Copy the entries exactly. Their pictures do not belong in the copy.
BEGIN Data for this task
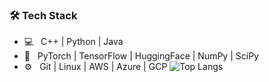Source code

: <h3>🛠 Tech Stack</h3>

- 💻 &nbsp; C++ | Python | Java 
- 🤖 &nbsp; PyTorch | TensorFlow | HuggingFace | NumPy | SciPy 
- ⚙️ &nbsp; Git | Linux | AWS | Azure | GCP
![Top Langs](https://github-readme-stats.vercel.app/api/top-langs/?username=tlemenestrel&layout=compact&langs_count=5&hide=jupyter%20notebook) 
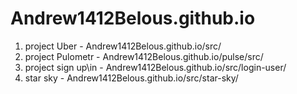 # Andrew1412Belous.github.io

1) project Uber - Andrew1412Belous.github.io/src/
2) project Pulometr - Andrew1412Belous.github.io/pulse/src/
3) project sign up\in - Andrew1412Belous.github.io/src/login-user/
4) star sky - Andrew1412Belous.github.io/src/star-sky/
END Data for this task
Response to this task →
Source code

: <h3>🛠 Tech Stack</h3>

- 💻 &nbsp; C++ | Python | Java 
- 🤖 &nbsp; PyTorch | TensorFlow | HuggingFace | NumPy | SciPy 
- ⚙️ &nbsp; Git | Linux | AWS | Azure | GCP
![Top Langs](https://github-readme-stats.vercel.app/api/top-langs/?username=tlemenestrel&layout=compact&langs_count=5&hide=jupyter%20notebook) 
 # Andrew1412Belous.github.io

1) project Uber - Andrew1412Belous.github.io/src/
2) project Pulometr - Andrew1412Belous.github.io/pulse/src/
3) project sign up\in - Andrew1412Belous.github.io/src/login-user/
4) star sky - Andrew1412Belous.github.io/src/star-sky/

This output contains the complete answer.